WBFAM: Yes. I wanted to do a whole bunch of investment fraud and they wouldn't let me.

Me: The bank wouldn't let you commit fraud and this upsets you?

WBFAM: I'm going to give your company $100,000 in bad publicity because you followed the law! These are bogus laws!

Me: Sir, if you do not agree with the laws passed by the Federal government, I suggest speaking with your Congressman or an attorney.

WBFAM: The line in the bank was too long. There were 100 people in line and only two people working. There were two people on break. I was in line for an hour and fifteen minutes!

This is where he hung up. Here's the question I have. How is it bad publicity to have a customer go to the press stating the bank did not break the law? Also, how would he know if two people were on break if they weren't in the bank? I've worked in branches before. I've never seen 100 people in line. I don't think I've ever seen a line that lasted more than 10 minutes.

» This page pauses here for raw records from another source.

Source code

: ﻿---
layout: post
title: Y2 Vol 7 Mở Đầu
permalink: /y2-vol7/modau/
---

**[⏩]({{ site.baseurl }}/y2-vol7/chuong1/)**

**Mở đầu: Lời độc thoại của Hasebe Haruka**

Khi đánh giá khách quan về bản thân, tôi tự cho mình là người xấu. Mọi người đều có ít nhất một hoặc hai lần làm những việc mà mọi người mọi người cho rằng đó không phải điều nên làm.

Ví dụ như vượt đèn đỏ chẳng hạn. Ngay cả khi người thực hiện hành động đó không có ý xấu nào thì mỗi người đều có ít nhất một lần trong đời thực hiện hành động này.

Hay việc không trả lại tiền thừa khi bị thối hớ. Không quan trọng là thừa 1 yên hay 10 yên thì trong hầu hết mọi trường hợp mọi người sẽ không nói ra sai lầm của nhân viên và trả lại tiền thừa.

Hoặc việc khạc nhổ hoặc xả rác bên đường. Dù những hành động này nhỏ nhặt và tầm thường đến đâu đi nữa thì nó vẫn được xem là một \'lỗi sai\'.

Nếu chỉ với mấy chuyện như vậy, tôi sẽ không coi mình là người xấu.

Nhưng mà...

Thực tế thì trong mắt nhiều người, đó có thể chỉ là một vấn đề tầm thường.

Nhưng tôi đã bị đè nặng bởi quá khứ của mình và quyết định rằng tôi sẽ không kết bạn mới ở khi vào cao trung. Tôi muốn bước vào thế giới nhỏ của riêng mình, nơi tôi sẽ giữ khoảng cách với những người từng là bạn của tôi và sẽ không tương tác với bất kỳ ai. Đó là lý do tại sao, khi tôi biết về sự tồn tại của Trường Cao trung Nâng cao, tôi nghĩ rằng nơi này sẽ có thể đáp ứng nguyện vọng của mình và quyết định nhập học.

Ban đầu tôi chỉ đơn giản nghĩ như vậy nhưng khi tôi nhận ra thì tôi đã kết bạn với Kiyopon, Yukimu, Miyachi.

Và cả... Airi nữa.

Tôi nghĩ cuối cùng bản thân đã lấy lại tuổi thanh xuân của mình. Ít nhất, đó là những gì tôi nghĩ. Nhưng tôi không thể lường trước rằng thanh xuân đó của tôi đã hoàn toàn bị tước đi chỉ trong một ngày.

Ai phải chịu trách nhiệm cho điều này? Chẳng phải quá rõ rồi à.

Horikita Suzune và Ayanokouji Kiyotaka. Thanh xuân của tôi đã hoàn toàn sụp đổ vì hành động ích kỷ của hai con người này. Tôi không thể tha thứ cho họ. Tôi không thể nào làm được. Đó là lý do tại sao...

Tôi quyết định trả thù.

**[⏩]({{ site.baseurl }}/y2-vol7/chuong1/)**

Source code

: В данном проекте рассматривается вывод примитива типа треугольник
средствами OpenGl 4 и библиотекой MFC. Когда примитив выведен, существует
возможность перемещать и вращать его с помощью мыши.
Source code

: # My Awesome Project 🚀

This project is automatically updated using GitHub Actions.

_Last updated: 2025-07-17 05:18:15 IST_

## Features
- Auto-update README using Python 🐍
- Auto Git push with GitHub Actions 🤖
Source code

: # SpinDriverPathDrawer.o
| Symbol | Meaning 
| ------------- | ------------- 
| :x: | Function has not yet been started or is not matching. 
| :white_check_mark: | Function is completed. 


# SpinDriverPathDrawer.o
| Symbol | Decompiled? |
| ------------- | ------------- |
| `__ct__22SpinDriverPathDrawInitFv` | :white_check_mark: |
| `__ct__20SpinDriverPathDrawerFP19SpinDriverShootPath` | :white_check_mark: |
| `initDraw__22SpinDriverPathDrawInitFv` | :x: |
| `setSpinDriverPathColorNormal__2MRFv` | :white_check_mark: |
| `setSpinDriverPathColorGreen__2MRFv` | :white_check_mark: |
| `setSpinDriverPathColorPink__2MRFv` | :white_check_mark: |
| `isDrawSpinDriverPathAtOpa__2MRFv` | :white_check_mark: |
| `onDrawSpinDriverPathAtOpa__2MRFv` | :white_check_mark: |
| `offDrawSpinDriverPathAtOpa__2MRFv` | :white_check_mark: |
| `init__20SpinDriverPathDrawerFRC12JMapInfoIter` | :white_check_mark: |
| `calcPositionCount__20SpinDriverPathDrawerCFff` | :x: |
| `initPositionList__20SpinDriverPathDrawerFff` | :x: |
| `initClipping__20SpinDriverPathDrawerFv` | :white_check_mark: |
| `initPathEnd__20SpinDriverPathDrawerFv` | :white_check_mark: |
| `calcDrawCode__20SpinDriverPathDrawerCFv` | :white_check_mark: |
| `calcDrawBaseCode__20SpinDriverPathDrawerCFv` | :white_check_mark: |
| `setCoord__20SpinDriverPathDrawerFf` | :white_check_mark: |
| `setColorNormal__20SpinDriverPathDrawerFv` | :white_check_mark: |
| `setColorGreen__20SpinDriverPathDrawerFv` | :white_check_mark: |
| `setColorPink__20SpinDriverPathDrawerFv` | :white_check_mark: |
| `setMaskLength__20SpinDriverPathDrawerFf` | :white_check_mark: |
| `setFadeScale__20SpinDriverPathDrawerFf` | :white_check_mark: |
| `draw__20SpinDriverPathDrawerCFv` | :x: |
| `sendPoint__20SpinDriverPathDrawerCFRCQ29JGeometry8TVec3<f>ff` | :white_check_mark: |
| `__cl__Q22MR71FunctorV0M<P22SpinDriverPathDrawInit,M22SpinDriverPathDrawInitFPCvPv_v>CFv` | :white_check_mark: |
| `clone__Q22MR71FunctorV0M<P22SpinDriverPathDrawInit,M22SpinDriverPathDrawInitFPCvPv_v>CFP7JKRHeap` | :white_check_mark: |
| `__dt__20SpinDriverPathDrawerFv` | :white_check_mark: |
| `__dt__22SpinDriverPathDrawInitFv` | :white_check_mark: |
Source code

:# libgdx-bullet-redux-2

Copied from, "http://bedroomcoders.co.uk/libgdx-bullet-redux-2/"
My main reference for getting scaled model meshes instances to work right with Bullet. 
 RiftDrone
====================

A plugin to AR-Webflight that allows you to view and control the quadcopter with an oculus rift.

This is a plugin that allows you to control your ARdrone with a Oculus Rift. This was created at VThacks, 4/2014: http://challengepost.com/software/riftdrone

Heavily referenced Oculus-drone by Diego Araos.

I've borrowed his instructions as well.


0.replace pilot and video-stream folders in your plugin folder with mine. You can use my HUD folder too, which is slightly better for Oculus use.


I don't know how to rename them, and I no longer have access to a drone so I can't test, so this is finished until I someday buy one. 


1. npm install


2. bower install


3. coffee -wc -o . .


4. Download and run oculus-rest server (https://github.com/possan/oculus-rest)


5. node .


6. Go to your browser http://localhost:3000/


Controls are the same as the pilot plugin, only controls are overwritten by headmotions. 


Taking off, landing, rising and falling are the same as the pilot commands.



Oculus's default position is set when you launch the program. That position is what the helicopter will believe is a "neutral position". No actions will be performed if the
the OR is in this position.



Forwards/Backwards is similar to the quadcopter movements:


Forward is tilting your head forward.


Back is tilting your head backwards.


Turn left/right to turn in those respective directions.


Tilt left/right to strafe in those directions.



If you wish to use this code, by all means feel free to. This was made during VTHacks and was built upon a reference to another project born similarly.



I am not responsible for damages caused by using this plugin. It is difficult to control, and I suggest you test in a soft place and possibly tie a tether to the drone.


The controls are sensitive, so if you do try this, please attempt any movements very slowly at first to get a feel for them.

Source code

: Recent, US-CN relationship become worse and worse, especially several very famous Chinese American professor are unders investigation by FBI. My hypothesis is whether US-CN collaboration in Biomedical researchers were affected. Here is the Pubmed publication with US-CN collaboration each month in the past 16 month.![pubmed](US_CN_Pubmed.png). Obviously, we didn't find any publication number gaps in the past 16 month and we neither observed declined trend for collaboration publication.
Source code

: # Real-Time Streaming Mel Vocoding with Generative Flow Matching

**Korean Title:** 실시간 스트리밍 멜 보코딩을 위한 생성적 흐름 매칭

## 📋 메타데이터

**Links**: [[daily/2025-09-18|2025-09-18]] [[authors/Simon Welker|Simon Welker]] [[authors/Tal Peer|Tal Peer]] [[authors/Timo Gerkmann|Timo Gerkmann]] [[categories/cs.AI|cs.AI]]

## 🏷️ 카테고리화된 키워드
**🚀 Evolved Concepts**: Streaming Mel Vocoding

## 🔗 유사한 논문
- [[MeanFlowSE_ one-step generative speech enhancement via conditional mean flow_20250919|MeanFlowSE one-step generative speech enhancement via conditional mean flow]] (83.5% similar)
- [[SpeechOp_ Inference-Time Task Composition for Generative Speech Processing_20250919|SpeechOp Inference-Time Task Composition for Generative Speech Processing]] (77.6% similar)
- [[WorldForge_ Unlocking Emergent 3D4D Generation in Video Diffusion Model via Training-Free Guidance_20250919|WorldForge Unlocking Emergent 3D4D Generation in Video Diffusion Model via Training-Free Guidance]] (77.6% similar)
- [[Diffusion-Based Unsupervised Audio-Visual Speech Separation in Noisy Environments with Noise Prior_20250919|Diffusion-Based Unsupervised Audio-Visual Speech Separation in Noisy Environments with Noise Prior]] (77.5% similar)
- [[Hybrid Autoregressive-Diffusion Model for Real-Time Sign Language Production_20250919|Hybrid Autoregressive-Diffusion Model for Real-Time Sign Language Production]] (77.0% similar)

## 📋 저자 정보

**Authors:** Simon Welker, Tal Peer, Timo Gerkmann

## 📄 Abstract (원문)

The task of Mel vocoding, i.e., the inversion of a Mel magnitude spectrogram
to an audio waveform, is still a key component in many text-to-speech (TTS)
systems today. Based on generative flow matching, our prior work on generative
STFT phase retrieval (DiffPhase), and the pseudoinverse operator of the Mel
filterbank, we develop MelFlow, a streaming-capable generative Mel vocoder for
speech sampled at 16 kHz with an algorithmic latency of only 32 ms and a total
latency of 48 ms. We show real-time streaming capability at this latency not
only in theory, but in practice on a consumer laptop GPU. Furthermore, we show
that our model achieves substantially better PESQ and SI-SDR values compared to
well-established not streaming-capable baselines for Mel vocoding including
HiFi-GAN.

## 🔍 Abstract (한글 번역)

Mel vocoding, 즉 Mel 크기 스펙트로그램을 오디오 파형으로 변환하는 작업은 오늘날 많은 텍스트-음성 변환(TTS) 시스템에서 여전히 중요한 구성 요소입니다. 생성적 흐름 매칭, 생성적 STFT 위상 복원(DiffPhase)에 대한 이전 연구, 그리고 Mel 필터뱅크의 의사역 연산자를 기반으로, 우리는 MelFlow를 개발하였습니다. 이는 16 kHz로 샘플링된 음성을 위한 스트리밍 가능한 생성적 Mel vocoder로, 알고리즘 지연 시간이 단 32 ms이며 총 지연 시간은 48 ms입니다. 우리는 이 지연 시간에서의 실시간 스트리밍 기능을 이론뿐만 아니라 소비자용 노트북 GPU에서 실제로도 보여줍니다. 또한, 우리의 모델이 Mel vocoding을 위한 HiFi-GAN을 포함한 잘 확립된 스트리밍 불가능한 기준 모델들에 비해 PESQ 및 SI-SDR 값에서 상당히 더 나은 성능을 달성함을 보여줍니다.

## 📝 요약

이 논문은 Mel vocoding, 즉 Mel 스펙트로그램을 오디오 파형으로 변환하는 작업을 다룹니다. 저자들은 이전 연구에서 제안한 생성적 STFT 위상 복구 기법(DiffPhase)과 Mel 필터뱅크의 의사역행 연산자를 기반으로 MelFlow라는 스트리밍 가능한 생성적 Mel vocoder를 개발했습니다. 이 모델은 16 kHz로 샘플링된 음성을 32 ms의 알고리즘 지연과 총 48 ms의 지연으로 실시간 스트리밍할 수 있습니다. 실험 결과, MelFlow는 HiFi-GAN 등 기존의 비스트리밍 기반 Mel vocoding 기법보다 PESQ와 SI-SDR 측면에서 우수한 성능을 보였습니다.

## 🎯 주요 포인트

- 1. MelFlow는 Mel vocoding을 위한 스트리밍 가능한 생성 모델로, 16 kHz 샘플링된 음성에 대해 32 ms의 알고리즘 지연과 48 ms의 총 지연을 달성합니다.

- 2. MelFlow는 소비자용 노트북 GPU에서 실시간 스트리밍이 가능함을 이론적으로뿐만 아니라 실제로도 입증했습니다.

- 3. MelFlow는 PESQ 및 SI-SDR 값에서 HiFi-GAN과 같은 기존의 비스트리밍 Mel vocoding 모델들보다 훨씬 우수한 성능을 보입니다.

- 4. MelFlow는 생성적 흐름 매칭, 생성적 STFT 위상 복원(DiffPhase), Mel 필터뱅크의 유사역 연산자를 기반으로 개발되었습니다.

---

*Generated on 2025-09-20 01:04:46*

Here's another long line story (that I will honestly say I don't believe):

Insane Woman (IW): I went to the bank. I was in line for over an hour. The line was so long, I had to take a taxi to get through it. (What? How do you take a taxi inside a bank?) While I was getting into the taxi, someone ran over my suitcase! Can you believe that? Someone ran over my suitcase! (Why, why, why did you bring a suitcase to the bank? What is the purpose of that? It's not like you can camp there. No one goes, hey, I'm on vacation, I think I'll check out a room at the bank and sightsee. What was this woman on?)

And finally, one of the scariest calls I've ever received. I didn't actually get to talk during this call, the gentleman just started on a rant and then hung up. This call did involve contacting security and the shut down of this person's account. Believe me, threatening the lives of bank employees, other customers, or yourself is not something that is taken lightly by the bank. Here's the call:

Upset man: I'm bi-polar and my medication makes me tired. I fell asleep on the bus and someone stole my ATM card. I want to get the money from my account but I don't have a card and the nearest bank is over 3 hours away. I want to have my money now and you need to give it to me. I'm going to write to Reader's Digest and expose NABABNA for following the rules. I lived in DC with this guy before who took advantage of me because of my mental illness. I left there and moved in with this woman in [deleted state] who I thought I loved but she also took advantage of me and laughed at me. She stole my money and she had another guy move in and he wears my clothes. I spent last night at a homeless shelter and I haven't had an address for three months now but your employees should track me down and give me my statements. I am going to kill someone at your bank if you don't get me my money right now.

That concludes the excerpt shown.